** Exercise inputs **

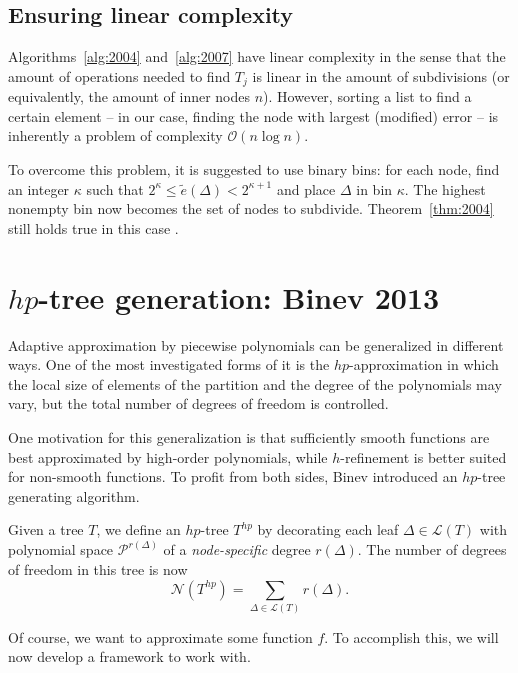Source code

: \documentclass[11pt]{report}
\theoremstyle{definition}
\theoremstyle{remark}
\renewcommand{\L}{\mathcal{L}}
\newcommand{\cN}{\mathcal{N}}
\renewcommand{\O}{\mathcal{O}}
\renewcommand{\P}{\mathcal{P}}
\newcommand{\node}{\Delta}
\newcommand{\te}{\tilde e}
\begin{document}
\subsection{Ensuring linear complexity}
Algorithms~\ref{alg:2004} and~\ref{alg:2007} have linear complexity in the sense that the amount of operations needed to find $T_j$ is linear in the amount of subdivisions (or equivalently, the amount of inner nodes $n$). However, sorting a list to find a certain element -- in our case, finding the node with largest (modified) error -- is inherently a problem of complexity $\O(n \log n)$. 

To overcome this problem, it is suggested to use binary bins: for each node, find an integer $\kappa$ such that $2^\kappa \leq \te(\node) < 2^{\kappa + 1}$ and place $\node$ in bin $\kappa$. The highest nonempty bin now becomes the set of nodes to subdivide. Theorem~\ref{thm:2004} still holds true in this case \cite[p.~207]{2004}.

\section{$hp$-tree generation: Binev 2013}
Adaptive approximation by piecewise polynomials can be generalized in different ways. One of the most investigated forms of it is the $hp$-approximation in which the local size of elements of the partition and the degree of the polynomials may vary, but the total number of degrees of freedom is controlled.

One motivation for this generalization is that sufficiently smooth functions are best approximated by high-order polynomials, while $h$-refinement is better suited for non-smooth functions.  To profit from both sides, Binev introduced an $hp$-tree generating algorithm.

Given a tree $T$, we define an $hp$-tree $T^{hp}$ by decorating each leaf $\node \in \L(T)$ with polynomial space $\P^{r(\node)}$ of a \emph{node-specific} degree $r(\node)$. The number of degrees of freedom in this tree is now
\[
  \cN(T^{hp}) = \sum_{\node \in \L(T)} r(\node).
\]

Of course, we want to approximate some function $f$. To accomplish this, we will now develop a framework to work with.
\end{document}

** Requirement **
Find the number of lines in the listing that carry the word "renewcommand". Only that figure should appear in the reply.

** Problem solution **
3